# Key Post: What happens if I don't pay my debts?



## Marion (16 Aug 2004)

*This was originally posted by Anon*


Hello,

This may sound like a strange question, but I was thinking about it last night and I was wondering if any of you know the answer...

My CC debt of 8k - what happens if I decide not to pay it? As in, I just forget about it.

What are the consequences?


----------



## Guest (16 Aug 2004)

*What happens if you don't pay your debts?*

You will definitely have a bad credit record/rating for up to five years which could cause problems when you next look for credit:



The CC company could either pass the debt onto a debt collection agency or they or such an agency could institute civil legal proceedings against your in order to secure payment (in part or full) of the debt by whatever (legal) means necessary or even your imprisonment.
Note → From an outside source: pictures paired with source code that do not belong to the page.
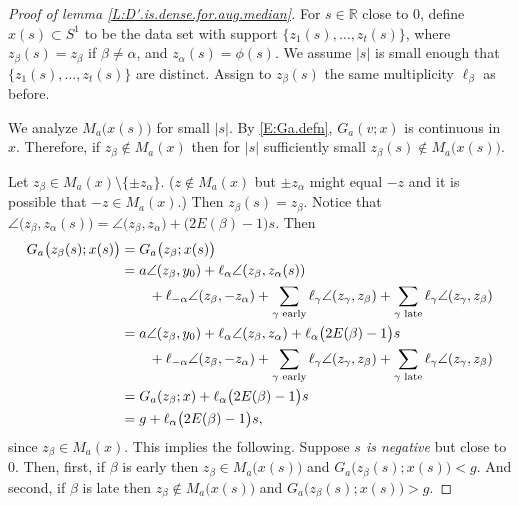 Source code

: \documentclass[10pt,a4paper]{amsart}
\newcommand{\RR}{\mathbb{R}}
\begin{document}
\begin{proof}[Proof of lemma \ref{L:D'.is.dense.for.aug.median}]
For $s \in \RR$ close to 0, define $x(s) \subset S^{1}$ to be the data set with support 
$\{ z_{1}(s), \ldots, z_{t}(s) \}$, where $z_{\beta}(s) = z_{\beta}$
if $\beta \neq \alpha$, and $z_{\alpha}(s) = \phi(s)$. We assume $|s|$ is small enough that 
$\{ z_{1}(s), \ldots, z_{t}(s) \}$ are distinct. Assign to $z_{\beta}(s)$ the same multiplicity 
$\ell_{\beta}$ as before. 

We analyze $M_{a} \bigl( x(s) \bigr)$ for small $|s|$. 
By \eqref{E:Ga.defn}, $G_{a}(v; x)$ is continuous in $x$. Therefore, 
if $z_{\beta} \notin M_{a}(x)$ then for $|s|$ sufficiently small 
$z_{\beta}(s) \notin M_{a} \bigl( x(s) \bigr)$. 

Let $z_{\beta} \in M_{a}(x) \setminus \{ \pm z_{\alpha} \}$. ($z \notin M_{a}(x)$ but $\pm z_{\alpha}$ might equal $-z$ and it is possible that $-z \in M_{a}(x)$.)
Then $z_{\beta}(s) = z_{\beta}$. Notice that 
$\angle \bigl(  z_{\beta} , z_{\alpha}(s) \bigr) = \angle \bigl(  z_{\beta} , z_{\alpha} \bigr) + \bigl( 2 E(\beta) - 1 \bigr) s$. Then
    \begin{align}   \label{E:Ga(z.beta(s),x(s)}
      G_{a} \bigl( z_{\beta}(s); x(s) \bigr) 
        &= G_{a} \bigl( z_{\beta}; x(s) \bigr) \notag \\
        &= a \angle(z_{\beta}, y_{0}) 
          + \ell_{\alpha} \angle( z_{\beta}, z_{\alpha}(s) )  \notag \\
        & \qquad + \ell_{-\alpha} \angle(z_{\beta}, -z_{\alpha}) 
          + \sum_{\gamma \text{ early}} 
            \ell_{\gamma} \angle( z_{\gamma}, z_{\beta} ) 
                + \sum_{\gamma \text{ late}} \ell_{\gamma} 
                  \angle( z_{\gamma}, z_{\beta} ) \notag \\
        &= a \angle(z_{\beta}, y_{0}) + \ell_{\alpha} \angle( z_{\beta}, z_{\alpha} )
           +  \ell_{\alpha} \bigl( 2 E(\beta) - 1 \bigr) s  \\
                   & \qquad + \ell_{-\alpha} \angle(z_{\beta}, -z_{\alpha}) 
          + \sum_{\gamma \text{ early}} 
            \ell_{\gamma} \angle( z_{\gamma}, z_{\beta} ) 
                + \sum_{\gamma \text{ late}} \ell_{\gamma} 
                  \angle( z_{\gamma}, z_{\beta} ) \notag \\
        &= G_{a}(z_{\beta}; x) + \ell_{\alpha} \bigl( 2 E(\beta) - 1 \bigr) s \notag \\
        &= g + \ell_{\alpha} \bigl( 2 E(\beta) - 1 \bigr) s , \notag
    \end{align}
since $z_{\beta} \in M_{a}(x)$. This implies the following. Suppose \emph{$s$ is negative} but close to 0. Then, first, if $\beta$ is early then 
$z_{\beta} \in M_{a} \bigl( x(s) \bigr)$ and 
$G_{a} \bigl( z_{\beta}(s); x(s) \bigr) < g$. And second, if $\beta$ is late then 
$z_{\beta} \notin M_{a} \bigl( x(s) \bigr)$ and 
$G_{a} \bigl( z_{\beta}(s); x(s) \bigr) > g$. 


\end{proof}
\end{document}
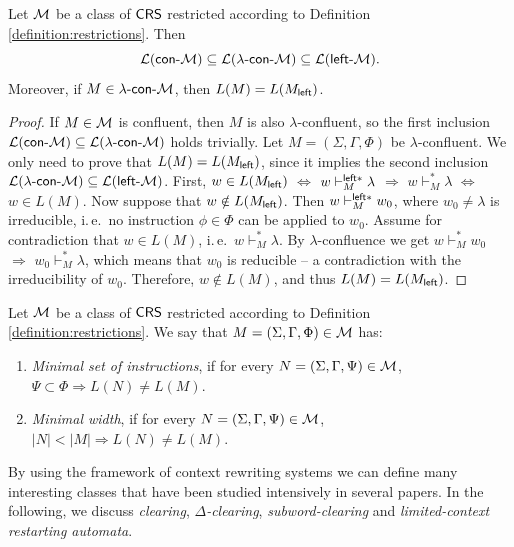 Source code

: \begin{lemma}\label{lemma:lambda}
Let $\textup{\sf $\mathcal{M}$}$ be a class of $\textup{\sf CRS\/}$ restricted according to Definition \ref{definition:restrictions}. Then $${\cal L}(\textup{\sf con-\textup{\sf $\mathcal{M}$}}) \subseteq {\cal L}(\textup{\sf $\lambda$-con-\textup{\sf $\mathcal{M}$}}) \subseteq {\cal L}(\textup{\sf left-\textup{\sf $\mathcal{M}$}}).$$
Moreover, if $M \in \textup{\sf $\lambda$-con-\textup{\sf $\mathcal{M}$}}$, then $L(M) = L(M_{\sf left})$.
\end{lemma}

\begin{proof}
If $M \in \textup{\sf $\mathcal{M}$}$ is confluent, then $M$ is also $\lambda$-confluent, so the first inclusion ${\cal L}(\textup{\sf con-\textup{\sf $\mathcal{M}$}}) \subseteq {\cal L}(\textup{\sf $\lambda$-con-\textup{\sf $\mathcal{M}$}})$ holds trivially. Let $M=(\Sigma, \Gamma, \Phi)$ be $\lambda$-confluent. We only need to prove that $L(M) = L(M_{\sf left})$, since it implies the second inclusion $ {\cal L}(\textup{\sf $\lambda$-con-\textup{\sf $\mathcal{M}$}}) \subseteq {\cal L}(\textup{\sf left-\textup{\sf $\mathcal{M}$}})$. First, $w \in L(M_{\sf left})$ $\Leftrightarrow$ $w \vdash^{{\sf left}*}_M \lambda$ $\Rightarrow$ $w \vdash_M^* \lambda$ $\Leftrightarrow$ $w \in L(M)$. Now suppose that $w \notin L(M_{\sf left})$. Then $w \vdash^{{\sf left}*}_M w_0$, where $w_0 \neq \lambda$ is irreducible, i.\,e.\ no instruction $\phi \in \Phi$ can be applied to $w_0$. Assume for contradiction that $w \in L(M)$, i.\,e.\ $w \vdash_M^* \lambda$. By $\lambda$-confluence we get $w \vdash_M^* w_0$ $\Rightarrow$ $w_0 \vdash_M^* \lambda$, which means that $w_0$ is reducible -- a contradiction with the irreducibility of $w_0$.
Therefore, $w \notin L(M)$, and thus $L(M) = L(M_{\sf left})$.
\end{proof}

\begin{definition}\label{definition:nf}
Let $\textup{\sf $\mathcal{M}$}$ be a class of $\textup{\sf CRS\/}$ restricted according to Definition \ref{definition:restrictions}. We say that $M = (\Sigma, \Gamma, \Phi) \in \textup{\sf $\mathcal{M}$}$ has:
\begin{enumerate}
\item \emph{Minimal set of instructions}, if for every $N = (\Sigma, \Gamma, \Psi) \in \textup{\sf $\mathcal{M}$}$, $\Psi \subset \Phi \Rightarrow L(N) \neq L(M)$.
\item \emph{Minimal width}, if for every $N = (\Sigma, \Gamma, \Psi) \in \textup{\sf $\mathcal{M}$}$, $|N| < |M| \Rightarrow L(N) \neq L(M)$.
\end{enumerate}
\end{definition}

By using the framework of context rewriting systems we can define many interesting classes that have been studied intensively in several papers. In the following, we discuss \emph{clearing}, \emph{$\Delta$-clearing}, \emph{subword-clearing} and \emph{limited-context restarting automata}.

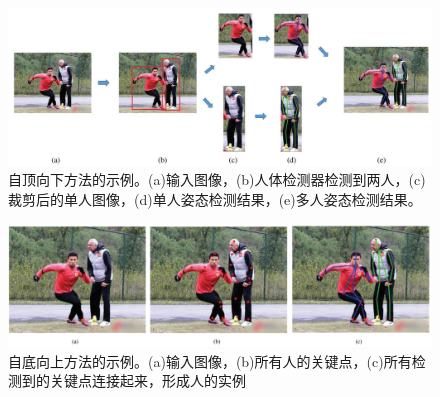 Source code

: \documentclass[hyperref]{ctexart}
\begin{document}
\begin{figure}[H]
\centering
\includegraphics[scale = 0.33]{10}
\caption{自顶向下方法的示例。(a)输入图像，(b)人体检测器检测到两人，(c)裁剪后的单人图像，(d)单人姿态检测结果，(e)多人姿态检测结果。}
\label{i}
\end{figure}
\begin{figure}[H]
	\centering
	\includegraphics[scale = 0.36]{11}
	\caption{自底向上方法的示例。(a)输入图像，(b)所有人的关键点，(c)所有检测到的关键点连接起来，形成人的实例}
	\label{j}
\end{figure}
\end{document}
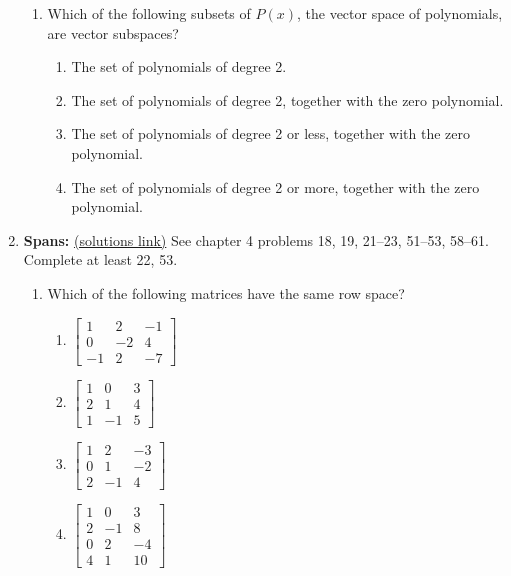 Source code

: \begin{enumerate}
\begin{enumerate}
	\item Which of the following subsets of $P(x)$, the vector space of polynomials, are vector subspaces?
		\begin{enumerate}
			\item The set of polynomials of degree 2.
			\item The set of polynomials of degree 2, together with the zero polynomial.
			\item The set of polynomials of degree 2 or less, together with the zero polynomial.
			\item The set of polynomials of degree 2 or more, together with the zero polynomial.
		\end{enumerate}

\end{enumerate}


\item \textbf{Spans:} \label{span problems} \hypertarget{span problems target}{\hyperlink{span solutions target}{(solutions link)}}
See chapter 4 problems 18, 19, 21--23, 51--53, 58--61. 
Complete at least 22, 53.

\begin{enumerate}
	\item Which of the following matrices have the same row space?
\begin{multicols}{4}
\begin{enumerate}
\item 
$\begin{bmatrix}
 1 & 2 & -1 \\
 0 & -2 & 4 \\
 -1 & 2 & -7
\end{bmatrix}$

\item 
$\begin{bmatrix}
 1 & 0 & 3 \\
 2 & 1 & 4 \\
 1 & -1 & 5
\end{bmatrix}$

\item 
$\begin{bmatrix}
 1 & 2 & -3 \\
 0 & 1 & -2 \\
 2 & -1 & 4
\end{bmatrix}$

\item 
$\begin{bmatrix}
 1 & 0 & 3 \\
 2 & -1 & 8 \\
 0 & 2 & -4 \\
 4 & 1 & 10
\end{bmatrix}$


\end{enumerate}
\end{multicols}
\end{enumerate}
\end{enumerate}
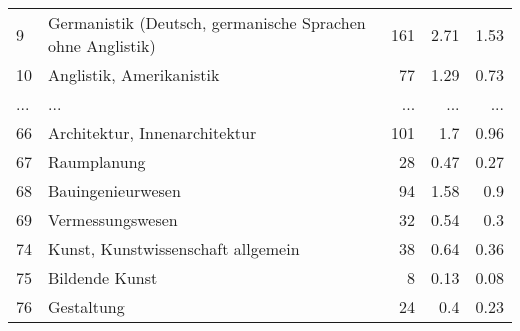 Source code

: \begin{longtable}{lXrrr}
        9 & \multicolumn{1}{X}{Germanistik (Deutsch, germanische Sprachen ohne Anglistik)} & %
          \num{161} &
          \num[round-mode=places,round-precision=2]{2.71} &
          \num[round-mode=places,round-precision=2]{1.53} \\
        10 & \multicolumn{1}{X}{Anglistik, Amerikanistik} & %
          \num{77} &
          \num[round-mode=places,round-precision=2]{1.29} &
          \num[round-mode=places,round-precision=2]{0.73} \\
       ... & ... & ... & ... & ... \\
        66 & \multicolumn{1}{X}{Architektur, Innenarchitektur} & %
          \num{101} &
          \num[round-mode=places,round-precision=2]{1.7} &
          \num[round-mode=places,round-precision=2]{0.96} \\

        67 & \multicolumn{1}{X}{Raumplanung} & %
          \num{28} &
          \num[round-mode=places,round-precision=2]{0.47} &
          \num[round-mode=places,round-precision=2]{0.27} \\

        68 & \multicolumn{1}{X}{Bauingenieurwesen} & %
          \num{94} &
          \num[round-mode=places,round-precision=2]{1.58} &
          \num[round-mode=places,round-precision=2]{0.9} \\

        69 & \multicolumn{1}{X}{Vermessungswesen} & %
          \num{32} &
          \num[round-mode=places,round-precision=2]{0.54} &
          \num[round-mode=places,round-precision=2]{0.3} \\

        74 & \multicolumn{1}{X}{Kunst, Kunstwissenschaft allgemein} & %
          \num{38} &
          \num[round-mode=places,round-precision=2]{0.64} &
          \num[round-mode=places,round-precision=2]{0.36} \\

        75 & \multicolumn{1}{X}{Bildende Kunst} & %
          \num{8} &
          \num[round-mode=places,round-precision=2]{0.13} &
          \num[round-mode=places,round-precision=2]{0.08} \\

        76 & \multicolumn{1}{X}{Gestaltung} & %
          \num{24} &
          \num[round-mode=places,round-precision=2]{0.4} &
          \num[round-mode=places,round-precision=2]{0.23} \\


\end{longtable}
If you are having problems with debt then you should have a look at this topic and the links that it contains:


----------



## gerard17023 (17 Aug 2004)

*Re: What happens if you don't pay your debts?*

i think you are better off  trying to face up to any issues as in the end  the past  always comes back to haunt you.talk to people and show you  do care and want get straight. i am only new here and am highly impressed with the comments and it seems to be smartalec free which is  a huge thing in my opinion. lots of good advice to be had so hang in thereand people will  help if YOU ARE  WILLING TO HELP YOURSELF. no offence meant and best  wishes for the future


----------



## daltonr (17 Aug 2004)

*Re: What happens if you don't pay your debts?*

Even if you were to "Get away with it" you'll end up spending the next couple of years wondering if/when they will catch up with you.

I know that some people have a greater ability to put that kind of feeling out of their minds than others.  I don't think I could deal with knowing I had left an 8000 debt behind me.   

So when you look into this look at the actual financial consequences, (Credit History, Legal Action etc.),  and if it's appropriate look also at the effect it will have on you personally, (Worry, Guilt etc.)

-Rd


----------